The DomainEvent Trait
pub trait DomainEvent: Serialize + DeserializeOwned {
/// Unique identifier for this event type (used for serialization routing)
const KIND: &'static str;
}
Every event struct implements this trait:
#[derive(Clone, Debug, Serialize, Deserialize)]
pub struct OrderPlaced {
pub product_id: String,
pub quantity: u32,
pub unit_price: i64,
}
impl DomainEvent for OrderPlaced {
const KIND: &'static str = "order.placed";
}
Why First-Class Structs?
This crate keeps events as separate structs rather than enum variants.
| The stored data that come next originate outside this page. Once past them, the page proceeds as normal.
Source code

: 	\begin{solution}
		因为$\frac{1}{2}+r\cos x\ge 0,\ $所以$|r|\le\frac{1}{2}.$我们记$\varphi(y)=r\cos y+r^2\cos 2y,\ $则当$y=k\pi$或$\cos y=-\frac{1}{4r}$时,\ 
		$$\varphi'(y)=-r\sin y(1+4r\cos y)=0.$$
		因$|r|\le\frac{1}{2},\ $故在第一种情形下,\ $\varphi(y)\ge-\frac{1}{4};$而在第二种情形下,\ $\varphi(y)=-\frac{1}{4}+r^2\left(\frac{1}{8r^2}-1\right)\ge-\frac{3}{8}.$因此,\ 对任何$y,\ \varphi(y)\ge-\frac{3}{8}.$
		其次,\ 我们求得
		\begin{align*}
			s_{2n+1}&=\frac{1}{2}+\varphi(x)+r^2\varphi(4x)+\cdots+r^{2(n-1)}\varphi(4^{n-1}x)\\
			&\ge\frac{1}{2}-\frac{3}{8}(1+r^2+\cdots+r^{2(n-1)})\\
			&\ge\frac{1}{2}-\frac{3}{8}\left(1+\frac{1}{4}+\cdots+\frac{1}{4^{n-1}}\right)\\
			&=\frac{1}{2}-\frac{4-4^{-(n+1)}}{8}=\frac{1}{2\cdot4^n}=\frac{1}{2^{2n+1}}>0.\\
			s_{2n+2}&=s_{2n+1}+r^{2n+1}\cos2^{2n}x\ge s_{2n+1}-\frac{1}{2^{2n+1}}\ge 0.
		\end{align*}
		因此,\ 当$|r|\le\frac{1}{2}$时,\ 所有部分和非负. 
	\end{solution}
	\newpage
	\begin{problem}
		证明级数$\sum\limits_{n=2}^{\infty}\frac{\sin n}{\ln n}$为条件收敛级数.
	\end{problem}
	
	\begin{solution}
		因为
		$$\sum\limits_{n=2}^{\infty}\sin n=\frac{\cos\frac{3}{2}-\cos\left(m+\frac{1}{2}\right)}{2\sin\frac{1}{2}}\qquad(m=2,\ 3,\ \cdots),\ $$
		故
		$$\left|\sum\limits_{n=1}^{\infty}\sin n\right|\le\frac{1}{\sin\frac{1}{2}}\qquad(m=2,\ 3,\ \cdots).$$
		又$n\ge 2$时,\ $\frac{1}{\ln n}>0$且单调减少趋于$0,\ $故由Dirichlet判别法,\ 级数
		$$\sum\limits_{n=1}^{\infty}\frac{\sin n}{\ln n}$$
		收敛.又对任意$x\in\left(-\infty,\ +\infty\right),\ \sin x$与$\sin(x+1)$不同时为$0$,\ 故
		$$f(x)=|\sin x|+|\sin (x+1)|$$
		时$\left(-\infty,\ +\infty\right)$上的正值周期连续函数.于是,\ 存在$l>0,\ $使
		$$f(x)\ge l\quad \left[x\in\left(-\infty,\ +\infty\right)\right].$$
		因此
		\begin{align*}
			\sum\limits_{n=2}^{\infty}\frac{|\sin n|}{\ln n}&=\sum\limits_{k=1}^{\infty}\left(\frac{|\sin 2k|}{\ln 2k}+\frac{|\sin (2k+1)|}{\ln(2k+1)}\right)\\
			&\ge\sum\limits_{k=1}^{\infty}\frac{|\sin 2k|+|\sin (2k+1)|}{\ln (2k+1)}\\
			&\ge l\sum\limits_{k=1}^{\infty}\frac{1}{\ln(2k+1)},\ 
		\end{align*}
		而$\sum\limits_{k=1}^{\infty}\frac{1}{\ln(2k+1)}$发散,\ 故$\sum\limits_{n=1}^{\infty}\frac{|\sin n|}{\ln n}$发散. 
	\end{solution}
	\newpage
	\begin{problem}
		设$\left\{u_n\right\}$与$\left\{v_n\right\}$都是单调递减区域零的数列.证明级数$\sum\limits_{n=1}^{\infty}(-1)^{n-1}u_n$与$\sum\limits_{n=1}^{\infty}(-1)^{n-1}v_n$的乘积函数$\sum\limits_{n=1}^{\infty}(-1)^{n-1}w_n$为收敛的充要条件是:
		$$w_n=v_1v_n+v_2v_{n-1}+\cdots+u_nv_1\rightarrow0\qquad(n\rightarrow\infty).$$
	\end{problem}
Benefits:
- Reuse — Same event type in multiple aggregates
- Decoupling — Projections subscribe to event types, not aggregate enums
- Smaller scope — Import individual event structs
The derive macro generates the aggregate’s event enum internally—you get the best of both worlds.
Naming Conventions
Events are past tense because they describe things that already happened:
| Good | Bad |
|---|---|
OrderPlaced | PlaceOrder |
FundsDeposited | DepositFunds |
UserRegistered | RegisterUser |
PasswordChanged | ChangePassword |
Use KIND constants that are stable and namespaced:
const KIND: &'static str = "order.placed"; // Good
const KIND: &'static str = "OrderPlaced"; // OK
const KIND: &'static str = "placed"; // Too generic
The KIND is stored in the event log and used for deserialization, so it must never change for existing events.
Event Design Guidelines
- Include all necessary data — Capture values at event time (e.g., price when ordered)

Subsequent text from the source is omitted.